Data extracts
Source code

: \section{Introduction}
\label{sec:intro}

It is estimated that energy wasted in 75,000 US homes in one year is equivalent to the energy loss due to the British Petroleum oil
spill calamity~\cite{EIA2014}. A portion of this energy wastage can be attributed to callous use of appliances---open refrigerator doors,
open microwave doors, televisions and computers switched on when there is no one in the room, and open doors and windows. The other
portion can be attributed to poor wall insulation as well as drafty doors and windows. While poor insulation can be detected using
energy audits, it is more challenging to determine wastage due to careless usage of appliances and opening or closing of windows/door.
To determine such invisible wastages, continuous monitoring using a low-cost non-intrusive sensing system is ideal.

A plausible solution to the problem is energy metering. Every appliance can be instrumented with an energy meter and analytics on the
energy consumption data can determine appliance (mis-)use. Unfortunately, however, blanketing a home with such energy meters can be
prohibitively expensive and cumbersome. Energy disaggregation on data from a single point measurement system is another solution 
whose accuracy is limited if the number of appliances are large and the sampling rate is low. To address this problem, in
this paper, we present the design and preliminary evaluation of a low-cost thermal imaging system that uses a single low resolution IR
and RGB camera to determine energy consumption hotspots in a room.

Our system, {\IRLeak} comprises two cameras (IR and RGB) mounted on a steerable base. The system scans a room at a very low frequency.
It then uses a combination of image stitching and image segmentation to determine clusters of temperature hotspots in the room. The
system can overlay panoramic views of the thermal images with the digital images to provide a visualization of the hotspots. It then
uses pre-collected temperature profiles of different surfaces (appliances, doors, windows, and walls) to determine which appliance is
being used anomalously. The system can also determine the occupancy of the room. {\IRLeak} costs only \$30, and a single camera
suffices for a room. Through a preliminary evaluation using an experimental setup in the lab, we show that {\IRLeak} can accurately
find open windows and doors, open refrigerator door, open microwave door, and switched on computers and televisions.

What you should do
Pick out each line above that includes "uses" and show it.

Solution for this problem
this paper, we present the design and preliminary evaluation of a low-cost thermal imaging system that uses a single low resolution IR
It then uses a combination of image stitching and image segmentation to determine clusters of temperature hotspots in the room. The
uses pre-collected temperature profiles of different surfaces (appliances, doors, windows, and walls) to determine which appliance is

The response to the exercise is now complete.